My mom saw buying a home as a way to get us out of the cycle of moving house-to-house, into something affordable and stable. Building a home and working with the Habitat organization was the start of many successes in my life and my family’s.

Building a Habitat home isn’t as simple as getting the keys and walking into a new home. We were required to commit 1,500 sweat-equity hours building our home and other Habitat families’ homes. We walked across town  — my mother didn’t have a car — every Saturday morning to work on the build site.

I learned the values of having a goal, a plan and not giving up. My mother was a single mother who was very poor, but she saw the value of homeownership and was willing to work hard for it.

She planned and budgeted so that she could become a homeowner, and that plan came to fruition more than 15 years ago. She met her goal. She served as a guiding figure for me as I went on to fulfill my own goals in life.

I used the values I learned from building our home as tools to reach dreams that no one in my family would have fathomed.
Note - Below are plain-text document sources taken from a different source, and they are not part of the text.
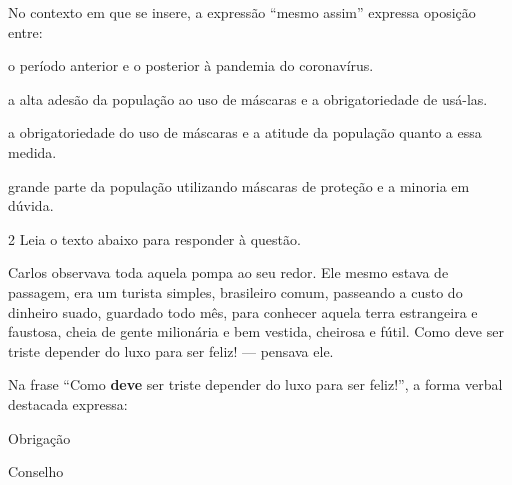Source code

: {\begin{myquote}
\end{myquote}


No contexto em que se insere, a expressão ``mesmo assim'' expressa oposição entre:


\begin{escolha}

  \item o período anterior e o posterior à pandemia do coronavírus.

  \item a alta adesão da população ao uso de máscaras e a obrigatoriedade de usá-las.

  \item a obrigatoriedade do uso de máscaras e a atitude da população quanto a essa medida.

  \item grande parte da população utilizando máscaras de proteção e a minoria em dúvida.

\end{escolha}


\num{2} Leia o texto abaixo para responder à questão. 

\begin{myquote}

Carlos observava toda aquela pompa ao seu redor. Ele mesmo estava de passagem,
era um turista simples, brasileiro comum, passeando a custo do dinheiro suado, 
guardado todo mês, para conhecer aquela terra estrangeira e faustosa, cheia de 
gente milionária e bem vestida, cheirosa e fútil. Como deve ser triste depender
do luxo para ser feliz! --- pensava ele.     

\end{myquote}


Na frase ``Como \textbf{deve} ser triste depender do luxo para ser feliz!'', 
a forma verbal destacada expressa:



\begin{escolha}
  
  \item Obrigação
  
  \item Conselho
  

\end{escolha}}
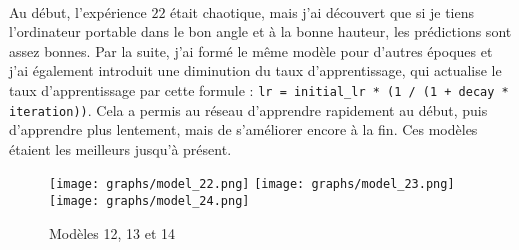 \paragraph{}
Au début, l'expérience $22$ était chaotique, mais j'ai découvert que si je tiens l'ordinateur portable dans le bon angle et à la bonne hauteur, les prédictions sont assez bonnes.
Par la suite, j'ai formé le même modèle pour d'autres époques et j'ai également introduit une diminution du taux d'apprentissage, qui actualise le taux d'apprentissage par cette formule :
\lstinline{lr = initial_lr * (1 / (1 + decay * iteration))}.
Cela a permis au réseau d'apprendre rapidement au début, puis d'apprendre plus lentement, mais de s'améliorer encore à la fin.
Ces modèles étaient les meilleurs jusqu'à présent.

\begin{figure}[H]
    \centering
    \texttt{[image: graphs/model\_22.png]}
    \texttt{[image: graphs/model\_23.png]}
    \texttt{[image: graphs/model\_24.png]}
    \caption{Modèles 12, 13 et 14}
\end{figure}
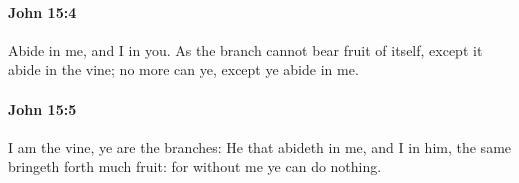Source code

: 		\paragraph{John 15:4} %
			\label{JOHN-15-4}

			Abide in me, and I in you. As the branch cannot bear fruit of itself, except it abide in the vine; no more can ye, except ye abide in me.

			\begin{framed}
				\scriptsize
				\begin{compactdesc}
					\item[SBLG] 
				\end{compactdesc}
			\end{framed}

		\paragraph{John 15:5} %
			\label{JOHN-15-5}

			I am the vine, ye are the branches: He that abideth in me, and I in him, the same bringeth forth much fruit: for without me ye can do nothing.

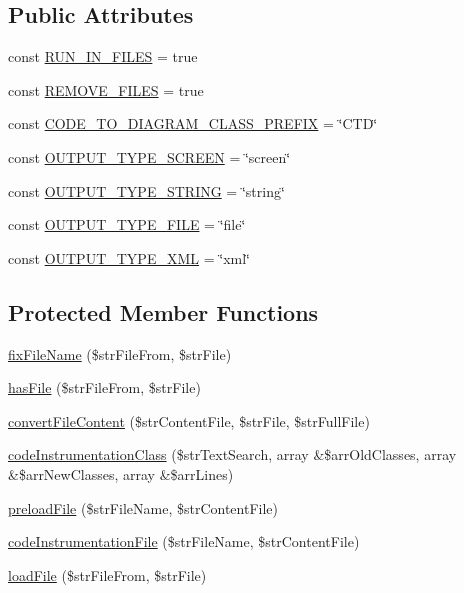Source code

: \subsection*{Public Attributes}
\begin{CompactItemize}
\item 
const \hyperlink{class_code_to_diagram_2cec53b0c2258fcbb3ecefc5d8788fb0}{RUN\_\-IN\_\-FILES} = true
\item 
const \hyperlink{class_code_to_diagram_2832af3e5aa01936d5bcec53d500e7ab}{REMOVE\_\-FILES} = true
\item 
const \hyperlink{class_code_to_diagram_acb520be3f3e0ee2cd05b90c8d9887a6}{CODE\_\-TO\_\-DIAGRAM\_\-CLASS\_\-PREFIX} = \char`\"{}CTD\char`\"{}
\item 
const \hyperlink{class_code_to_diagram_746cadd14bdda9d3c0ae3c4433bc2478}{OUTPUT\_\-TYPE\_\-SCREEN} = \char`\"{}screen\char`\"{}
\item 
const \hyperlink{class_code_to_diagram_7b2a676828728d3c85df18eebb42854f}{OUTPUT\_\-TYPE\_\-STRING} = \char`\"{}string\char`\"{}
\item 
const \hyperlink{class_code_to_diagram_6432f4d95031e2666449bb92c20f7d7e}{OUTPUT\_\-TYPE\_\-FILE} = \char`\"{}file\char`\"{}
\item 
const \hyperlink{class_code_to_diagram_04b49bbd2c3e914e22a80db89997dd67}{OUTPUT\_\-TYPE\_\-XML} = \char`\"{}xml\char`\"{}
\end{CompactItemize}
\subsection*{Protected Member Functions}
\begin{CompactItemize}
\item 
\hyperlink{class_code_to_diagram_ba72ffc8b4aeabbd33a7206c395ede18}{fixFileName} (\$strFileFrom, \$strFile)
\item 
\hyperlink{class_code_to_diagram_e4efdbde4a95c06ac22d842b8d56a1de}{hasFile} (\$strFileFrom, \$strFile)
\item 
\hyperlink{class_code_to_diagram_4ae436da9e8fe29b6ce2aa543212fa72}{convertFileContent} (\$strContentFile, \$strFile, \$strFullFile)
\item 
\hyperlink{class_code_to_diagram_ec172f2211fc097efa89f3546c0bd308}{codeInstrumentationClass} (\$strTextSearch, array \&\$arrOldClasses, array \&\$arrNewClasses, array \&\$arrLines)
\item 
\hyperlink{class_code_to_diagram_5300582d74e4550799d8bc8dffb4af19}{preloadFile} (\$strFileName, \$strContentFile)
\item 
\hyperlink{class_code_to_diagram_39823f54aa950aa83d7f0786ae2d2922}{codeInstrumentationFile} (\$strFileName, \$strContentFile)
\item 
\hyperlink{class_code_to_diagram_46cc51b5da83819fed739bd1d8b1d2ca}{loadFile} (\$strFileFrom, \$strFile)
\end{CompactItemize}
After I received my high school diploma, I decided to continue toward a bachelor’s degree. This was a big goal for me because I had no close family members who were in college. I had to plan because I had to find the means to fund my college education.

On top of that, I challenged myself to complete the coursework in four years. Although it was hard work — I went to summer school two summers and worked many jobs — I graduated in four years with a bachelor’s degree from Temple University, magna cum laude with honors in my major.

“I know that if I can start where I started and become a lawyer, plenty of other children can use the same tools I learned from Habitat and shoot for the stars.”  
ANTONIA CUFFEE

 

I was not finished.

During my time at Temple University, I became interested in our legal system and how the law worked. The law really interested me because I realized how laws could be used to promote good or oppression and unfairness.

I knew that law school would be a big undertaking. I once again reached back to the values I learned from building a Habitat home: having a goal, a plan, hard work and not giving up. And I put those tools together.

In May 2011, I graduated from the University of Maryland School of Law, and that same year was sworn into the Maryland Bar. I became the first lawyer in my family. Working with Habitat and learning these valuable skills was a launching pad to my success and achievements.

I know that if I can start where I started and become a lawyer, plenty of other children or families can use the same tools I learned from Habitat and homeownership and shoot for the stars.

Antonia Cuffee grew up in a Habitat home built by Habitat Choptank in Easton, Maryland.